Thanks for any advice you can offer me.


----------



## daftlassieEmma (Oct 23, 2008)

i can't see guppies fighting to such an extent that one dies, many people just keep males (so they don't get any unwanted babies)

it's possibly due to the stress from moving, keep an eye on them, hopefully it will just be a one off

also; do you know what kind of plec you have? i only ask cause i see a lot of fish shops selling baby common plecs and gibbys for community tanks (dunno how long you've kept fish in case you already know this :blush


----------



## IanF94 (Oct 12, 2008)

daftlassieEmma said:


> i can't see guppies fighting to such an extent that one dies, many people just keep males (so they don't get any unwanted babies)
> 
> it's possibly due to the stress from moving, keep an eye on them, hopefully it will just be a one off
> 
> also; do you know what kind of plec you have? i only ask cause i see a lot of fish shops selling baby common plecs and gibbys for community tanks (dunno how long you've kept fish in case you already know this :blush


 Thanks, I just saw a few bite marks and assumed it was fighting, but you're probably right. As for the plec, not a clue lol.
Looks like this but lighter and obviously still young.


----------



## CoinOperatedGirl (May 7, 2009)

^ That's a Sailfin Pleco. I've got one just like it. Leopard Sailfin Pleco


----------



## Esfa (Apr 15, 2007)

Have you cycled the tank?
Neons are shoaling fish and they can look like they're chasing each other. 
If you haven't cycled the tank then the ammonia levels could have killed the guppy and then the fish nibbled him once dead, hence the bite marks.


----------



## Adam98150 (Jan 12, 2009)

Neons and Guppies are pretty sensitive fish to start off with, how long has the tank being running? Also, that sailfin is going to get huge.

: victory:


----------



## Samuel-Bennett (Jul 3, 2009)

I had male Guppies and they also died, I actually asked for a male and a female but the stupid fish shop gave me 2 males. They fought non stop, well they chased and it looked like they bit each other, I think they stressed themselves out that much that they died. I then got one male and 4 females and they are fine, the male guppy behaves himself


----------



## vashe (Jun 30, 2009)

Well guppies are premodonnas they get into shock and stress out way to fast. Are you adding salt to the water and the stress coat stuff? also how fast are u throwing them into the tank when u get them home? When i use to buy guppies I would ask for a bag with alot of water from the same tank and then when i got home i would use a 1 gallon tank and use the water from the fishstore and with some stress coat and alittle saline. Also the PH levels in the tank might be to high or low and that is stressing them out.
just putting the bag in your tank for a hour or two is more then likely not enough so doin what is just said above would make the chance of survival go way up.
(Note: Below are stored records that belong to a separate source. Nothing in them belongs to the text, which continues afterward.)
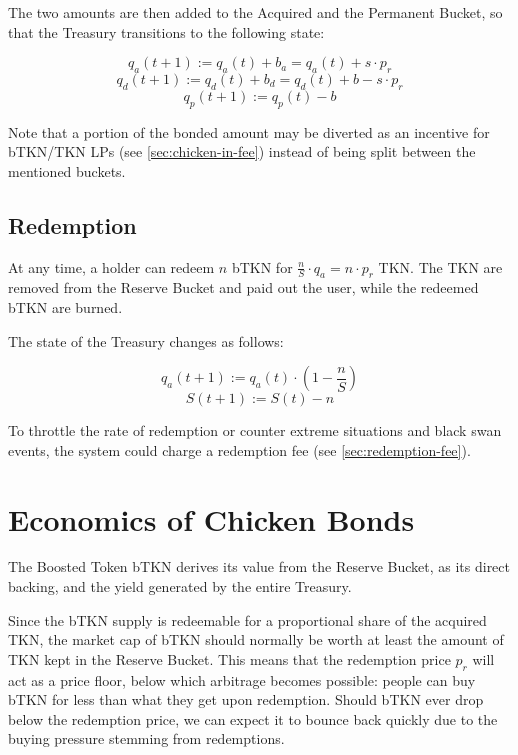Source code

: \documentclass{article}
\begin{document}
The two amounts are then added to the Acquired and the Permanent Bucket, so that the Treasury transitions to the following state:

\begin{equation}
  \label{eq:chicken-in-qa}
    q_a(t+1) := q_a(t) + b_a = q_a(t) + s \cdot p_r
\end{equation}
\begin{equation}
  \label{eq:chicken-in-qd}
    q_d(t+1) := q_d(t) + b_d = q_d(t) + b - s \cdot p_r
\end{equation}
\begin{equation}
  \label{eq:chicken-in-qp}
    q_p(t+1) := q_p(t) - b
\end{equation}

Note that a portion of the bonded amount may be diverted as an incentive for bTKN/TKN LPs (see \ref{sec:chicken-in-fee}) instead of being split between the mentioned buckets.

\subsection{Redemption}
\label{sec:redemption}
At any time, a holder can redeem $n$ bTKN for $\frac{n}{S}\cdot q_a = n \cdot p_r$ TKN.
The TKN are removed from the Reserve Bucket and paid out the user, while the redeemed bTKN are burned.

The state of the Treasury changes as follows: 

\begin{equation}
  \label{eq:redemption-qa}
    q_a(t+1) := q_a(t) \cdot (1 - \frac{n}{S})
\end{equation}
\begin{equation}
  \label{eq:redemption-S}
    S(t+1) := S(t) - n
\end{equation}

To throttle the rate of redemption or counter extreme situations and black swan events, the system could charge a redemption fee (see \ref{sec:redemption-fee}).

\section{Economics of Chicken Bonds}
 \label{sec:economics}
The Boosted Token bTKN derives its value from the Reserve Bucket, as its direct backing, and the yield generated by the entire Treasury.

Since the bTKN supply is redeemable for a proportional share of the acquired TKN, the market cap of bTKN should normally be worth at least the amount of TKN kept in the Reserve Bucket. This means that the redemption price $p_r$ will act as a price floor, below which arbitrage becomes possible: people can buy bTKN for less than what they get upon redemption. Should bTKN ever drop below the redemption price, we can expect it to bounce back quickly due to the buying pressure stemming from redemptions.
\end{document}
also They are a nipping fish so feeding them everyday usual cuts that down low.
I had a 10 gal community tank with 3 guppies 2 neons 3 tigerbarbs and a pleco and i had them for a good 5 years with out any problems. The guppies and neons usually swam together.
Sadly they all died when we went on holiday we had a power outage and that killed the filter and came back to dead fish.
The tiger barbs were a good 4 to 5 inches and the pleco got to about 10 inches and he was only a inch when we bought him. my wife cried since it was her favorite.


----------



## TUBBS (Mar 16, 2009)

no one seems to have asked the simple question of, how big is the tank? for all we know it's a 20L job...?

the bite marks on dead fish would likely be afterwards when they scavenge the body

but guppies always chase each other, they are trying to breed (they try it with anything that moves that doesn't turn on them, hence why if u get females with them you must get a higher ratio of females to males so that the girls aren't pestered to death


----------



## Esfa (Apr 15, 2007)

vashe said:


> also They are a nipping fish so feeding them everyday usual cuts that down low.
> I had a 10 gal community tank with 3 guppies 2 neons 3 tigerbarbs and a pleco and i had them for a good 5 years with out any problems. The guppies and neons usually swam together.
> Sadly they all died when we went on holiday we had a power outage and that killed the filter and came back to dead fish.
> The tiger barbs were a good 4 to 5 inches and the pleco got to about 10 inches and he was only a inch when we bought him. my wife cried since it was her favorite.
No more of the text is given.